Mentre Bjault rientrava in possesso delle armi, Pelio allentò impercettibilmente la presa e rivolse a Yoninne un sorriso ironico e trionfante. — Immaginavo che voi due avreste cambiato idea a seconda di come tirava il vento — commentò.
Come convincerlo del contrario?
Ajao sbirciò nel caricatore delle due mitragliatrici. — Una è vuota e l’altra irrimediabilmente bloccata — riferì in lingua natale.
— Anche il maser non funziona — replicò lei. — Ma loro non lo sanno.
— Allora? — si intromise Pelio, irritato. — Si ritorna al piano originale? Non abbiamo altra scelta, lo sapete.
Yoninne annuì. Forse erano a un soffio dalla morte, ma in qualche modo si sentiva più felice di prima. Per qualche minuto la vita era dipesa dalla necessità di fare il gioco del Popolo delle Nevi, ora invece bisognava affrontarli lottando.
— Sì, ma come?
Pelio sbirciò alle sue spalle per guardare un’imbarcazione nella polla di transito. — Prenderemo quella nave per grandi velocità disse con il tono brusco di chi non ha nulla da perdere. Il Re delle Nevi cercò di divincolarsi e lui rafforzò la stretta. — Andremo direttamente nella Contea di Tsarang. E Tru’ud sarà nostro ostaggio!
Era un piano folle, pensò Leg-Wot. Si trovavano molte migliaia di chilometri all’interno del Regno delle Nevi, e un intero esercito avrebbe potuto bloccare loro la strada in ogni punto. Poi si guardò intorno nell’immensa sala. Tutti, servi, soldati e ministri, fissavano terrorizzati la lama del machete puntata contro la gola di Tru’ud. Forse quella dittatura non era affatto moderna come pensava Bjault. Si sarebbe detto che ognuno fosse pronto ad accettare qualunque sacrificio in cambio della salvezza del re. E poi, come suo padre le aveva detto spesso, era meglio agire sulla base di un piano scadente che aspettarne uno migliore dal cielo.

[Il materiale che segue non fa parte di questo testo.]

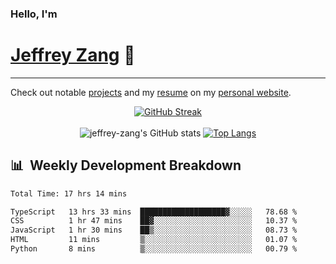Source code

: 
### Hello, I'm 
# [Jeffrey Zang](https://www.linkedin.com/in/jeffreyzang/) 🦀

---

Check out notable [projects](https://jeffz.dev/projects) and my [resume](https://jeffz.dev/resume) on my [personal website](https://jeffz.dev/).

<div align = 'center'>

[![GitHub Streak](https://github-readme-streak-stats.herokuapp.com/?user=jeffrey-zang&theme=tokyonight)](https://git.io/streak-stats)
<br></br>
![jeffrey-zang's GitHub stats](https://github-readme-stats.vercel.app/api?username=jeffrey-zang&show_icons=true&theme=tokyonight&hide_rank=true&hide=stars) 
[![Top Langs](https://github-readme-stats.vercel.app/api/top-langs/?username=jeffrey-zang&hide=ShaderLab,HLSL&layout=compact&theme=tokyonight)](https://github.com/anuraghazra/github-readme-stats)

</div>

## 📊 &nbsp;Weekly Development Breakdown
<!--START_SECTION:waka-->

```txt
Total Time: 17 hrs 14 mins

TypeScript   13 hrs 33 mins  ███████████████████▓░░░░░   78.68 %
CSS          1 hr 47 mins    ██▓░░░░░░░░░░░░░░░░░░░░░░   10.37 %
JavaScript   1 hr 30 mins    ██▒░░░░░░░░░░░░░░░░░░░░░░   08.73 %
HTML         11 mins         ▒░░░░░░░░░░░░░░░░░░░░░░░░   01.07 %
Python       8 mins          ▒░░░░░░░░░░░░░░░░░░░░░░░░   00.79 %
```

<!--END_SECTION:waka-->

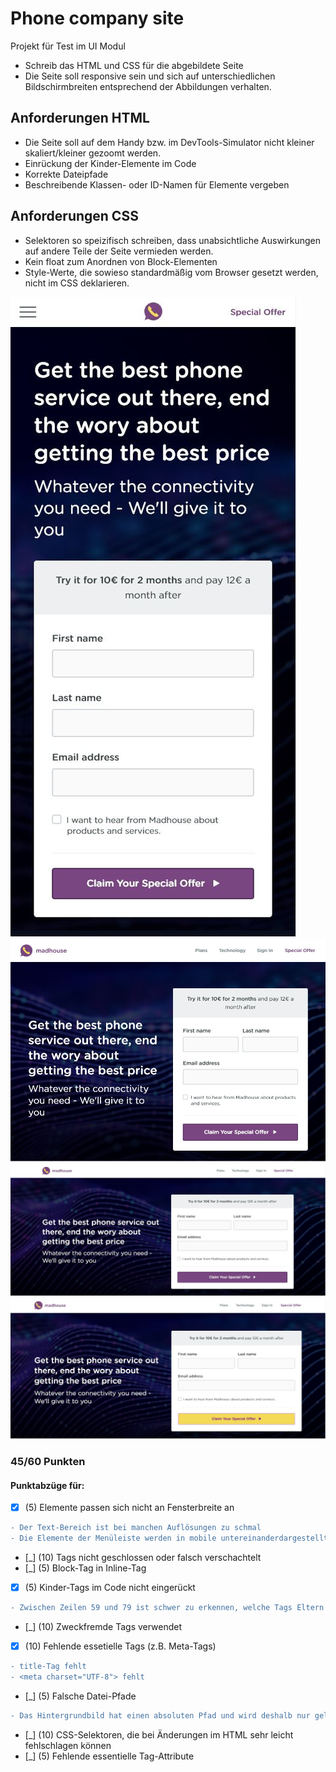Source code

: # Phone company site
Projekt für Test im UI Modul

- Schreib das HTML und CSS für die abgebildete Seite
- Die Seite soll responsive sein und sich auf unterschiedlichen Bildschirmbreiten entsprechend der Abbildungen verhalten.

## Anforderungen HTML
- Die Seite soll auf dem Handy bzw. im DevTools-Simulator nicht kleiner skaliert/kleiner gezoomt werden.
- Einrückung der Kinder-Elemente im Code
- Korrekte Dateipfade
- Beschreibende Klassen- oder ID-Namen für Elemente vergeben
## Anforderungen CSS
- Selektoren so speizifisch schreiben, dass unabsichtliche Auswirkungen auf andere Teile der Seite vermieden werden.
- Kein float zum Anordnen von Block-Elementen
- Style-Werte, die sowieso standardmäßig vom Browser gesetzt werden, nicht im CSS deklarieren.

![](drafts/mobile.JPG)
![](drafts/tablet.JPG)
![](drafts/desktop.JPG)
![](drafts/desktop-button-hover.JPG)

###   45/60 Punkten
#### Punktabzüge für:
- [x] (5) Elemente passen sich nicht an Fensterbreite an
```diff
- Der Text-Bereich ist bei manchen Auflösungen zu schmal
- Die Elemente der Menüleiste werden in mobile untereinanderdargestellt
```
- [_] (10) Tags nicht geschlossen oder falsch verschachtelt
- [_] (5) Block-Tag in Inline-Tag
- [x] (5) Kinder-Tags im Code nicht eingerückt
```diff
- Zwischen Zeilen 59 und 79 ist schwer zu erkennen, welche Tags Eltern und welche Kinder sind
```
- [_] (10) Zweckfremde Tags verwendet
- [x] (10) Fehlende essetielle Tags (z.B. Meta-Tags)
```diff
- title-Tag fehlt
- <meta charset="UTF-8"> fehlt
```
- [_] (5) Falsche Datei-Pfade
```diff
- Das Hintergrundbild hat einen absoluten Pfad und wird deshalb nur geladen, wenn die Seite auf einem (Live-)Server läuft
```
- [_] (10) CSS-Selektoren, die bei Änderungen im HTML sehr leicht fehlschlagen können
- [_] (5) Fehlende essentielle Tag-Attribute
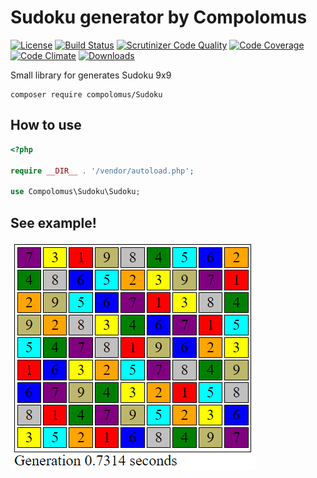 # Sudoku generator by Compolomus

[![License](https://poser.pugx.org/compolomus/Sudoku/license)](https://packagist.org/packages/compolomus/Sudoku)
[![Build Status](https://scrutinizer-ci.com/g/Compolomus/Sudoku/badges/build.png?b=master)](https://scrutinizer-ci.com/g/Compolomus/Sudoku/build-status/master)
[![Scrutinizer Code Quality](https://scrutinizer-ci.com/g/Compolomus/Sudoku/badges/quality-score.png?b=master)](https://scrutinizer-ci.com/g/Compolomus/Sudoku/?branch=master)
[![Code Coverage](https://scrutinizer-ci.com/g/Compolomus/Sudoku/badges/coverage.png?b=master)](https://scrutinizer-ci.com/g/Compolomus/Sudoku/?branch=master)
[![Code Climate](https://codeclimate.com/github/Compolomus/Sudoku/badges/gpa.svg)](https://codeclimate.com/github/Compolomus/Sudoku)
[![Downloads](https://poser.pugx.org/compolomus/Sudoku/downloads)](https://packagist.org/packages/compolomus/Sudoku)

Small library for generates Sudoku 9x9

```shell
composer require compolomus/Sudoku
```

## How to use

```php
<?php

require __DIR__ . '/vendor/autoload.php';

use Compolomus\Sudoku\Sudoku;
```

## See example!

![Sudoku example](https://github.com/Compolomus/Sudoku/blob/master/sudoku.png?raw=true)
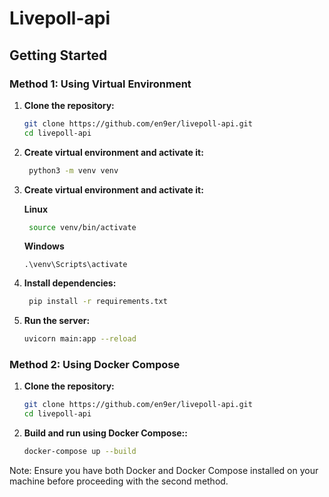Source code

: # Livepoll-api

## Getting Started


### Method 1: Using Virtual Environment

1. **Clone the repository:**

    ```bash
    git clone https://github.com/en9er/livepoll-api.git
    cd livepoll-api
    ```
2. **Create virtual environment and activate it:**
   ```bash
    python3 -m venv venv
   ```
3. **Create virtual environment and activate it:**
   
   **Linux**
   ```bash
    source venv/bin/activate
   ```
   
   **Windows**
   ```
   .\venv\Scripts\activate
   ```   
   
4. **Install dependencies:**
   ```bash
    pip install -r requirements.txt
    ```
5. **Run the server:**
    ```bash
    uvicorn main:app --reload
    ```
   
### Method 2: Using Docker Compose

1. **Clone the repository:**

    ```bash
    git clone https://github.com/en9er/livepoll-api.git
    cd livepoll-api
    ```

2. **Build and run using Docker Compose::**

    ```bash
   docker-compose up --build
    ```

Note: Ensure you have both Docker and Docker Compose installed 
   on your machine before proceeding with the second method.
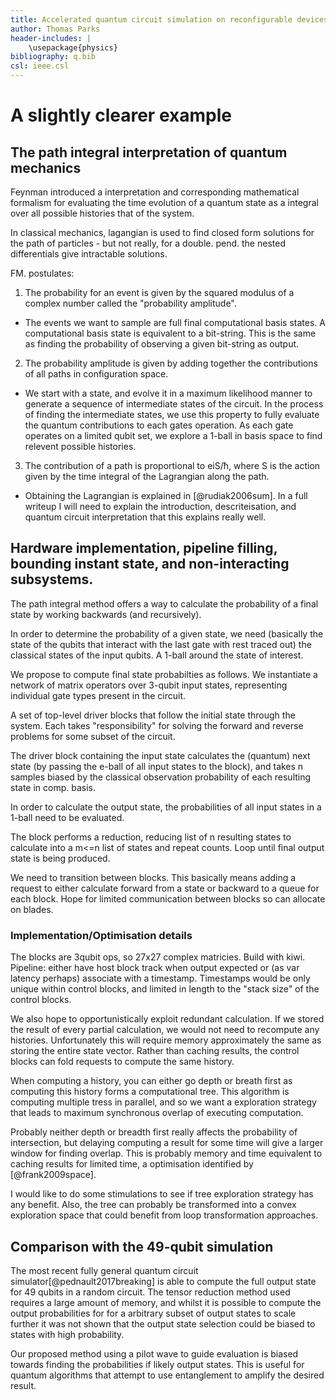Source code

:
 ```yaml
---
title: Accelerated quantum circuit simulation on reconfigurable devices - detail on the proposed algorithm
author: Thomas Parks
header-includes: |
    \usepackage{physics}
bibliography: q.bib
csl: ieee.csl
---
```



<!-- # Notes

path integral calculation for a final state:

  given a final state, the probability of observing that state is the sum of probabilities of the inputs to the last gate that give that state.
  - you find the set of inputs by applying the inverse gate to the final state?
  
  so at each step, we have a list of target states to determine probability of observation.
  loop over the target states:
    gives a list of prior states. may overlap.
  
  going layer by layer one way - possibly also go full history of each state in a row. This might pipeline better!
  
real layout of the hardware. Classically up to 3 input gates, so 9x9 = 49 element matrices with depth ?? - this is arguably a large enough thing to be worth instantiating as a hard module. Have some kind of axi routing system.

Top level module does initial path finding run. inital state -> gate -> quantum superpos -> collapse wrt. probabilities -> classical state layer 2 -> repeat. To find a target number of final states perhaps maintain list of N qubits, as state + repeat count. Take repeat count samples of the output.

To do the state lookup, pass the initial state to relevent block - block has queue of work, passes back when done. Loop here: we want to be able to do next state work immediately, but easy to write the "collect all final states" version. So this is a work allocation problem.

while we are walking along the path of this sample, we will find >1 qubit gates. need to calculate the distribution over probabilities for other qubits that interact in this gate.

This generates a list of interesting prior states. Inverse gates need to be applied in order to find the predecessor states.

-------------

Allocation strategy

How much space do we need to keep track of work outstanding? Minimise this whilst maximising work queue for pipeline reasons

-------------
blade split!
  at compile time, determine possible entanglement (in path history, sets of states that will be involved in calculating a later state probability)
  
  why is this a good idea?
    if 2 cocurrant recursive calculations are interested in the same prior state, we can collapse this into one calculation at runtime.
    But need to check over all other outstanding requests to do this.
    Splitting means all the prior states of interest are disjoint. So checking not required, good place to split.
    Way to express this to system integrator: 
      individual modules for prior state calculation? So that the checking is done by communication over a bus, and we can say 0 resources needed?
---------------

DIFF to sum over histories:
  sum over hist can find the state of a final qubit with others traced over. We want to find the probability of a single final state, as most q algos attemt to exploit interference to generate a single state with high probability.

--------------- -->


# A slightly clearer example
  
## The path integral interpretation of quantum mechanics

Feynman introduced a interpretation and corresponding mathematical formalism for evaluating the time evolution of a quantum state as a integral over all possible histories that of the system.

In classical mechanics, lagangian is used to find closed form solutions for the path of particles - but not really, for a double. pend. the nested differentials give intractable solutions.

FM. postulates:

1. The probability for an event is given by the squared modulus of a complex number called the "probability amplitude".

  - The events we want to sample are full final computational basis states. A computational basis state is equivalent to a bit-string. This is the same as finding the probability of observing a given bit-string as output.

2. The probability amplitude is given by adding together the contributions of all paths in configuration space.

  - We start with a state, and evolve it in a maximum likelihood manner to generate a sequence of intermediate states of the circuit. In the process of finding the intermediate states, we use this property to fully evaluate the quantum contributions to each gates operation. As each gate operates on a limited qubit set, we explore a 1-ball in basis space to find relevent possible histories.

3. The contribution of a path is proportional to eiS/ħ, where S is the action given by the time integral of the Lagrangian along the path.

  - Obtaining the Lagrangian is explained in [@rudiak2006sum]. In a full writeup I will need to explain the introduction, descriteisation, and quantum circuit interpretation that this explains really well.

## Hardware implementation, pipeline filling, bounding instant state, and non-interacting subsystems.

<!-- pretend you are describing it to david! -->

The path integral method offers a way to calculate the probability of a final state by working backwards (and recursively).

In order to determine the probability of a given state, we need (basically the state of the qubits that interact with the last gate with rest traced out) the classical states of the input qubits. A 1-ball around the state of interest.

<!-- (we are thinking of the classical state space as a surface on the N-dim analog of the bloch sphere, and the quantum state is a point in the centre OR a weighted sum of surface points? CHECK THIS I'M hella nervous about that statement, also unimportant) -->

We propose to compute final state probabilties as follows.
We instantiate a network of matrix operators over 3-qubit input states, representing individual gate types present in the  circuit.

A set of top-level driver blocks that follow the initial state through the system. Each takes "responsibility" for solving the forward and reverse problems for some subset of the circuit.

The driver block containing the input state calculates the (quantum) next state (by passing the e-ball of all input states to the block), and takes n samples biased by the classical observation probability of each resulting state in comp. basis.
  
  In order to calculate the output state, the probabilities of all input states in a 1-ball need to be evaluated.

The block performs a reduction, reducing list of n resulting states to calculate into a m<=n list of states and repeat counts. Loop until final output state is being produced.

We need to transition between blocks. This basically means adding a request to either calculate forward from a state or backward to a queue for each block. Hope for limited communication between blocks so can allocate on blades.
  
### Implementation/Optimisation details

The blocks are 3qubit ops, so 27x27 complex matricies. Build with kiwi. Pipeline: either have host block track when output expected or (as var latency perhaps) associate with a timestamp. Timestamps would be only unique within control blocks, and limited in length to the "stack size" of the control blocks.

We also hope to opportunistically exploit redundant calculation. If we stored the result of every partial calculation, we would not need to recompute any histories. Unfortunately this will require memory approximately the same as storing the entire state vector. Rather than caching results, the control blocks can fold requests to compute the same history.

When computing a history, you can either go depth or breath first as computing this history forms a computational tree. This algorithm is computing multiple tress in parallel, and so we want a exploration strategy that leads to maximum synchronous overlap of executing computation.

Probably neither depth or breadth first really affects the probability of intersection, but delaying computing a result for some time will give a larger window for finding overlap. This is probably memory and time equivalent to caching results for limited time, a optimisation identified by [@frank2009space].

I would like to do some stimulations to see if tree exploration strategy has any benefit. Also, the tree can probably be transformed into a convex exploration space that could benefit from loop transformation approaches.

## Comparison with the 49-qubit simulation

The most recent fully general quantum circuit simulator[@pednault2017breaking] is able to compute the full output state for 49 qubits in a random circuit. The tensor reduction method used requires a large amount of memory, and whilst it is possible to compute the output probabilities for for a arbitrary subset of output states to scale further it was not shown that the output state selection could be biased to states with high probability.

Our proposed method using a pilot wave to guide evaluation is biased towards finding the probabilities if likely output states. This is useful for quantum algorithms that attempt to use entanglement to amplify the desired result.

Yoninne si girò verso Bre’en. — A noi due, adesso. Vogliamo un passaggio verso nord. Mettete quella — indicò la scialuppa — a bordo della barca scelta dal principe e dateci un pilota in grado di navigare fino alla Contea di Tsarang.
Bre’en allargò le braccia. Di tutti i presenti, sembrava l’unico ad aver mantenuto un po’ di sangue freddo. — Non è facile trovare qualcuno adatto. A parte me, non conosco nessuno qui al palazzo in grado di condurvi fino al confine di quella contea. Potete sempre cambiare i piloti durante il viaggio, si capisce… O magari vi conviene ripensarci. Continuiamo a non nutrire nessuna ostilità nei vostri confronti.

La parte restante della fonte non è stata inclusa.